I never thought that this day would ever come, nor did I ever think it'd fly by this quickly and I'd soon become a mom. Since I was a little girl, my number one dream and goal in life was to be a stay at home mom, which some of you, if you have read my blog for a while now, may have heard me mention my frustration with the way people react when I tell them that. The most important thing to me in this world is to be the best wife and mother possible, and that's that. I won't go into my whole argument about why I believe being a mom is the most important job there is. I've complained in possibly one of my longest entries ever once before and this one is specifically for Hartley.

Hearing the news that I was pregnant was probably the most exciting, yet scary day of my life. Whether it come at the best or worst financial time, God made it possible there in that moment. I've been driving Joey crazy with my pregnancy ups and downs, psychotic emotions, unnecessary and ridiculous requests for some time now (and by the way, he's been an absolute angel of a husband), and I remember thinking that 40 weeks seemed like it would never come to an end. Wow. I'm in my last week before my due date and I can't even remember where these 9 months have gone. I'd definitely say that it's come faster than I could have ever imagined and that it's been the most magical time of my life.

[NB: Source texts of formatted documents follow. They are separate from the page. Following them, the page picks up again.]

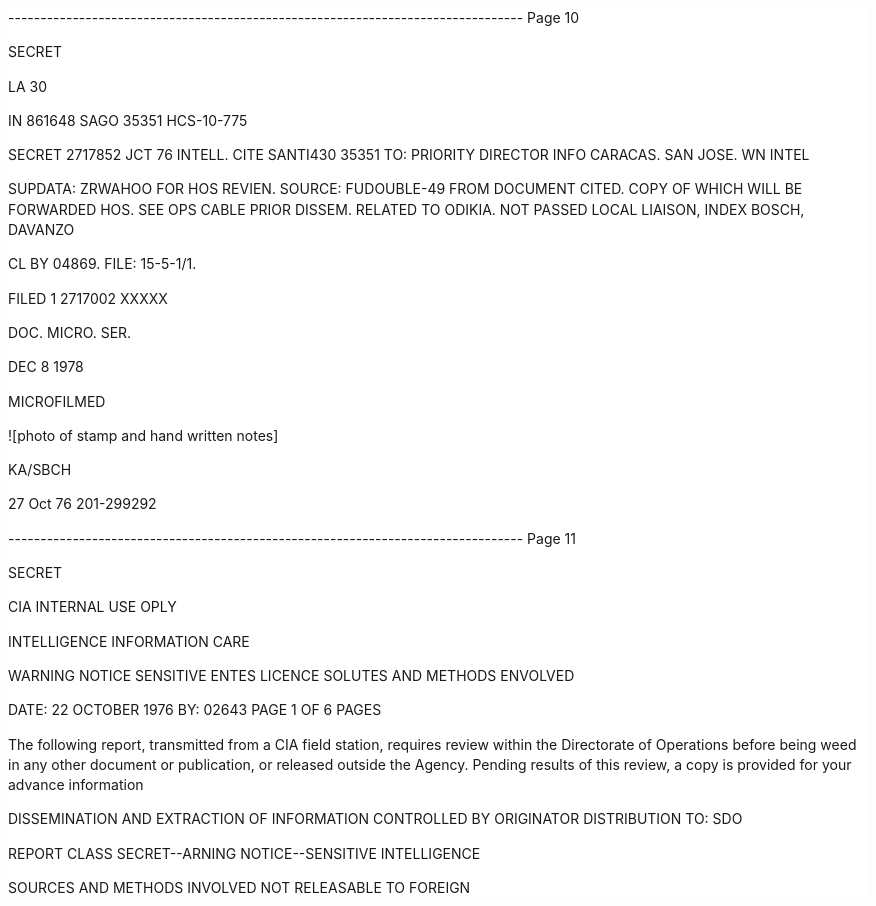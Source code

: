 
-------------------------------------------------------------------------------- Page 10

SECRET

LA 30

IN 861648
SAGO 35351
HCS-10-775

SECRET 2717852 JCT 76 INTELL. CITE SANTI430 35351 TO: PRIORITY DIRECTOR INFO CARACAS. SAN JOSE. WN INTEL

SUPDATA: ZRWAHOO FOR HOS REVIEN. SOURCE: FUDOUBLE-49 FROM DOCUMENT CITED. COPY OF WHICH WILL BE FORWARDED HOS. SEE OPS CABLE PRIOR DISSEM. RELATED TO ODIKΙΑ. NOT PASSED LOCAL LIAISON, INDEX BOSCH, DAVANZO

CL BY 04869. FILE: 15-5-1/1.

FILED 1 2717002 XXXXX

DOC. MICRO. SER.

DEC 8 1978

MICROFILMED

![photo of stamp and hand written notes]

KA/SBCH

27 Oct 76
201-299292


-------------------------------------------------------------------------------- Page 11

SECRET

CIA INTERNAL USE OPLY

INTELLIGENCE INFORMATION CARE

WARNING NOTICE
SENSITIVE ENTES LICENCE SOLUTES AND METHODS ENVOLVED

DATE: 22 OCTOBER 1976
BY: 02643
PAGE 1 OF 6 PAGES

The following report, transmitted from a CIA field station, requires review within the Directorate of Operations before being weed in any other document or publication, or released outside the Agency. Pending results of this review, a copy is provided for your advance information

DISSEMINATION AND EXTRACTION OF INFORMATION CONTROLLED BY ORIGINATOR
DISTRIBUTION TO: SDO

REPORT CLASS SECRET--ARNING NOTICE--SENSITIVE INTELLIGENCE

SOURCES AND METHODS INVOLVED NOT RELEASABLE TO FOREIGN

Waiting for the big moment, that is, popping this little one (that I love more than anything already) out, is quickly approaching but yet I'm still anxiously waiting for the split second I think I'm in labor or that my body is telling me it's time. It's starting to drive me nuts, but in a way, it's quite a thrill. I tried the whole eggplant parmesan inducing idea--didn't work for me. Sad day. I think I've eaten it about 4 times in the last week (including leftovers), but still no Hartley. Despite the fact that I am beyond ready to meet this precious little bundle, I'm still waiting on packages to get here that hold that last touches to her nursery. Wow....the one time in my life that I don't have everything done 6 months, no scratch that-  a year prior to it being necessary or due, I'm actually cutting it close. Oh well. I think now more than ever I've realized that everything works together in time, like our amazing new house that just happened to work out and come into our lives a month or two before my due date. God is so good. I have no other explanation other than the power of prayer is everything. So....my very last appointment with my doctor is in two days. I'll find out how much more progress i've made and whether or not he will induce me this week or on my due date (unless Hartley decides to come on her own). I can't wait!!

I'm going to end this with the poem I wrote in the very beginning of my pregnancy because somehow, writing this entry made me remember when I first felt her move inside me. Anyways, that's all! Pray for me!

<3 SaRaH


A Little Note to My Little Princess:

I feel you...
tiny, precious, innocent one inside me.
I think about you constantly...
wondering if you're okay, if I'm taking good care.
I dream about meeting you...
looking in your eyes, holding your hand, giving you kisses.
I love you...
even though i've never seen your face, or looked in your eyes,
or held your hand, or given you kisses- because,
You are the gift I've waited for my whole life, my little princess.